_Exercise_
Your task is to output the entries below word for word.
Start of Data for review
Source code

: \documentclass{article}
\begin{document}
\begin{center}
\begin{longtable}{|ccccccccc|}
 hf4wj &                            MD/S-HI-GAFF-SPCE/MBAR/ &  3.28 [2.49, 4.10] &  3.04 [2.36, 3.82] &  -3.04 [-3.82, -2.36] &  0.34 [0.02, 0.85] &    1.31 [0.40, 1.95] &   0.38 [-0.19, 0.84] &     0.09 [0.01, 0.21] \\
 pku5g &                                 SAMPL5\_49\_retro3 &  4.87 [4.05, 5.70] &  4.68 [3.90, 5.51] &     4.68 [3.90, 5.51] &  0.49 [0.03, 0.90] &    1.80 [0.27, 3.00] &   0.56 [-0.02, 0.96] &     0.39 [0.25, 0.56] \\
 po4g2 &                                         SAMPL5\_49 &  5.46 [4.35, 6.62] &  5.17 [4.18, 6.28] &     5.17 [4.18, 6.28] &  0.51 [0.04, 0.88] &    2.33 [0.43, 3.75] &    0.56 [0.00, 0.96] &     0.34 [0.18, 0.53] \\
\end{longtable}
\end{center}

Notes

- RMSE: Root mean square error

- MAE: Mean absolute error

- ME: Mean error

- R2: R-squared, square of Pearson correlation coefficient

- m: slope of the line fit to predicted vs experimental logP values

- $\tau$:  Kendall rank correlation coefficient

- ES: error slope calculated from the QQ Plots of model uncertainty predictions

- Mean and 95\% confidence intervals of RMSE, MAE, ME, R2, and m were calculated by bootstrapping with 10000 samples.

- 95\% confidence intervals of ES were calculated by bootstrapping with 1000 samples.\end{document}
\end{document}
End of Data for review
_Expected output_
Source code

: \documentclass{article}
\begin{document}
\begin{center}
\begin{longtable}{|ccccccccc|}
 hf4wj &                            MD/S-HI-GAFF-SPCE/MBAR/ &  3.28 [2.49, 4.10] &  3.04 [2.36, 3.82] &  -3.04 [-3.82, -2.36] &  0.34 [0.02, 0.85] &    1.31 [0.40, 1.95] &   0.38 [-0.19, 0.84] &     0.09 [0.01, 0.21] \\
 pku5g &                                 SAMPL5\_49\_retro3 &  4.87 [4.05, 5.70] &  4.68 [3.90, 5.51] &     4.68 [3.90, 5.51] &  0.49 [0.03, 0.90] &    1.80 [0.27, 3.00] &   0.56 [-0.02, 0.96] &     0.39 [0.25, 0.56] \\
 po4g2 &                                         SAMPL5\_49 &  5.46 [4.35, 6.62] &  5.17 [4.18, 6.28] &     5.17 [4.18, 6.28] &  0.51 [0.04, 0.88] &    2.33 [0.43, 3.75] &    0.56 [0.00, 0.96] &     0.34 [0.18, 0.53] \\
\end{longtable}
\end{center}

Notes

- RMSE: Root mean square error

- MAE: Mean absolute error

- ME: Mean error

- R2: R-squared, square of Pearson correlation coefficient

- m: slope of the line fit to predicted vs experimental logP values

- $\tau$:  Kendall rank correlation coefficient

- ES: error slope calculated from the QQ Plots of model uncertainty predictions

- Mean and 95\% confidence intervals of RMSE, MAE, ME, R2, and m were calculated by bootstrapping with 10000 samples.

- 95\% confidence intervals of ES were calculated by bootstrapping with 1000 samples.\end{document}
\end{document}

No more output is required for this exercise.